↓
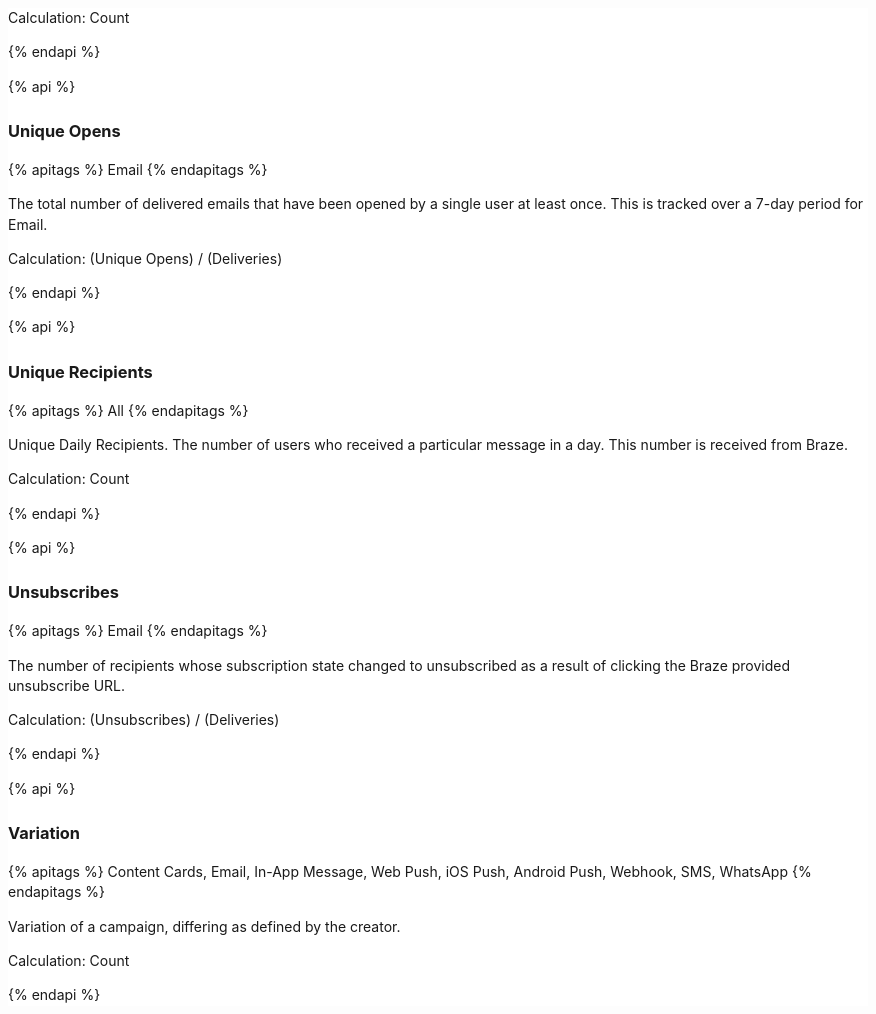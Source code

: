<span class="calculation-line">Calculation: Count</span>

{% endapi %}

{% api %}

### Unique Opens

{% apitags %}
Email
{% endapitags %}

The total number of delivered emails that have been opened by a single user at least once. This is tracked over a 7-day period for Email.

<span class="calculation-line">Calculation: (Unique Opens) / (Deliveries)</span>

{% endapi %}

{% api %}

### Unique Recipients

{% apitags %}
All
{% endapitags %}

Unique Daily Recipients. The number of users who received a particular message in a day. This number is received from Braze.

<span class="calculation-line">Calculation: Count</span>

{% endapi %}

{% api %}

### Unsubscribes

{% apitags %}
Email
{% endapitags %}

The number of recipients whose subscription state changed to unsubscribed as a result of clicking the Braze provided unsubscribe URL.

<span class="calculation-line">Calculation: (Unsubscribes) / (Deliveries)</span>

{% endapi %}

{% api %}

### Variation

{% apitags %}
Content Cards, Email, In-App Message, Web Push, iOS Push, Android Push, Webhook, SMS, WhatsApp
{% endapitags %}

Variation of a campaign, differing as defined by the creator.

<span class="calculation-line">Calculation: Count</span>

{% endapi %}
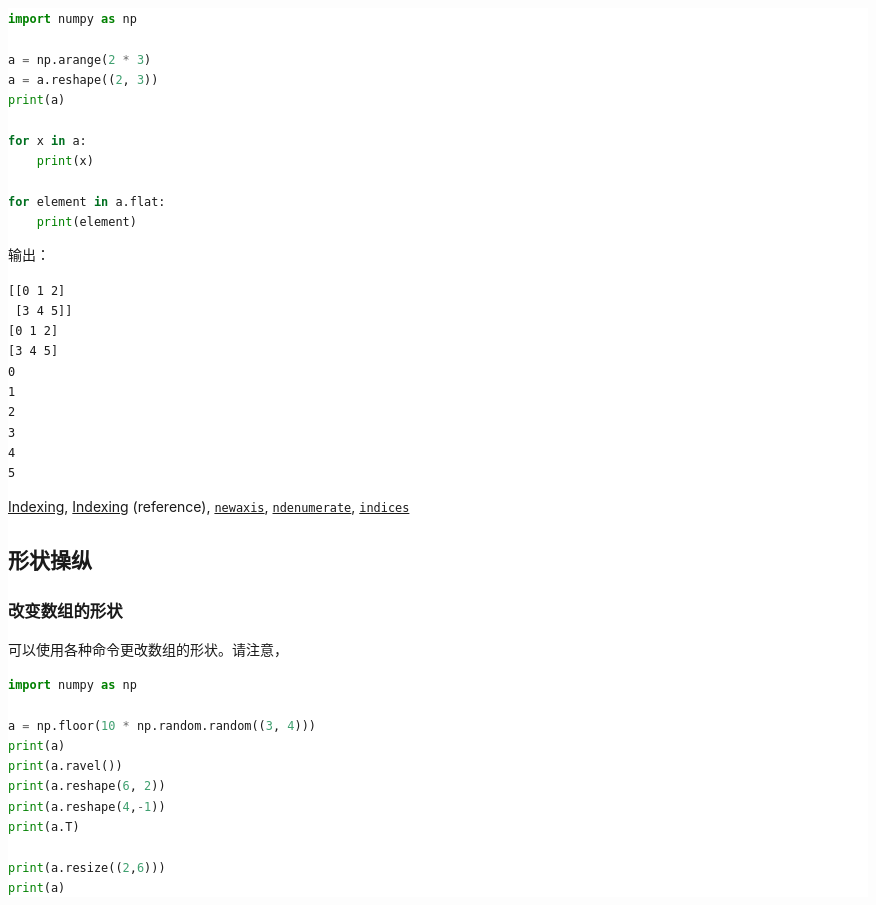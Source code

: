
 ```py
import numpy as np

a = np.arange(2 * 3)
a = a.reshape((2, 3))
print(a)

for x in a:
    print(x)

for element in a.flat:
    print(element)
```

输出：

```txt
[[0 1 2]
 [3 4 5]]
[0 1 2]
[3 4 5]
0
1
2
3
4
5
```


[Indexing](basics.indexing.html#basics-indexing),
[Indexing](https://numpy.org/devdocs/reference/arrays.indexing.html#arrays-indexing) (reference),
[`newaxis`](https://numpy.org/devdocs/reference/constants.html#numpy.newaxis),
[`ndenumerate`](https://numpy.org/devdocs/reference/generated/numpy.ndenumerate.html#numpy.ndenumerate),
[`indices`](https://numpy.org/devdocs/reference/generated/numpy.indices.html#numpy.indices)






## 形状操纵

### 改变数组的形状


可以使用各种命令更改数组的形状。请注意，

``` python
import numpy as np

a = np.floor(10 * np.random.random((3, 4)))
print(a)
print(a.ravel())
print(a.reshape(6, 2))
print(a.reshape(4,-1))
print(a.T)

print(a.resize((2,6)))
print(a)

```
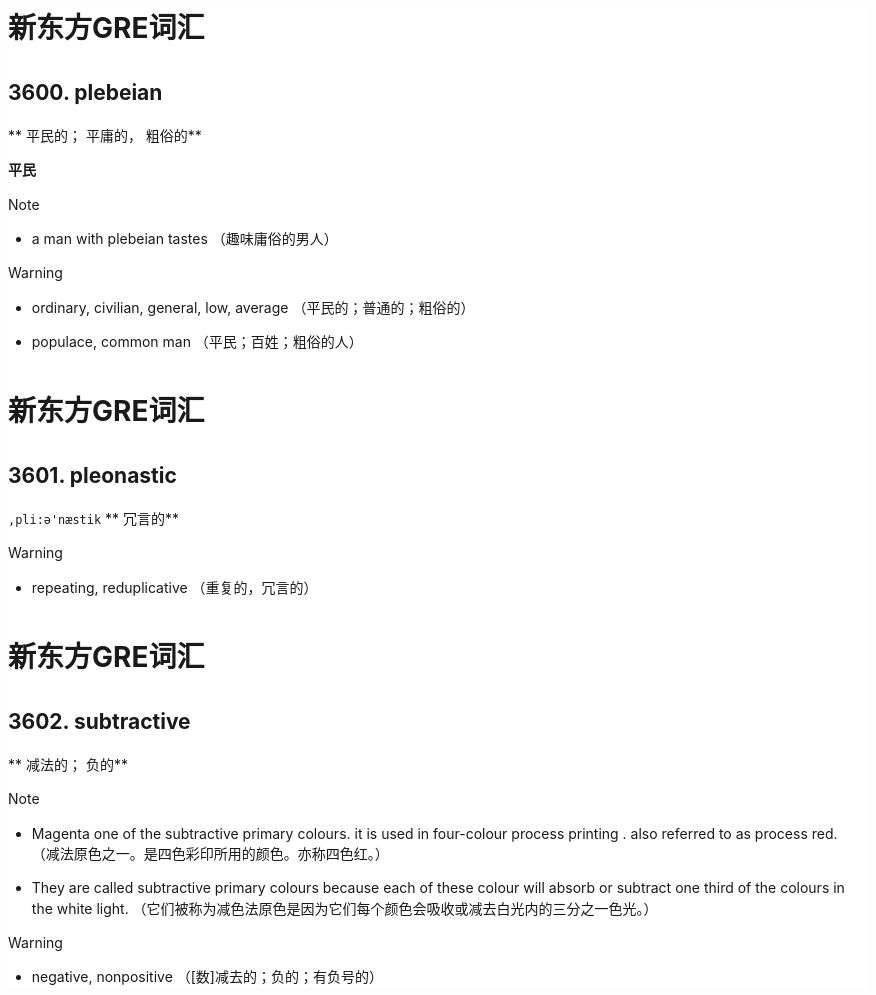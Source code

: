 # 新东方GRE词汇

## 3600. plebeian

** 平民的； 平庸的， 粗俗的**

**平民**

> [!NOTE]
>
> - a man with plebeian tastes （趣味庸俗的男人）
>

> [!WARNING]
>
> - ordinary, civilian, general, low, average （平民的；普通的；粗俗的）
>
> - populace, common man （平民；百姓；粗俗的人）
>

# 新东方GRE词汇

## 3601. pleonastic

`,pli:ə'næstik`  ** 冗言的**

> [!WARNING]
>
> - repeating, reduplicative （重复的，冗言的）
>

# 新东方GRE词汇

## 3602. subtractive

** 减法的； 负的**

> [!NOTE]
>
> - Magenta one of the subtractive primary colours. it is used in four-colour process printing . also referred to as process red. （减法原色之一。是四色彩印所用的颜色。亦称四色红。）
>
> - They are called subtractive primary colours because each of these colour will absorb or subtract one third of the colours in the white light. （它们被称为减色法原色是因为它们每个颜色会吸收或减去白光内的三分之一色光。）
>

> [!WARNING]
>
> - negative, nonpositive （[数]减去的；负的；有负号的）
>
↑
**Prompt:**
The answer must be every line of the records above that holds the word "Deliveries".

**The completed task:**
<span class="calculation-line">Calculation: (Unique Opens) / (Deliveries)</span>
<span class="calculation-line">Calculation: (Unsubscribes) / (Deliveries)</span>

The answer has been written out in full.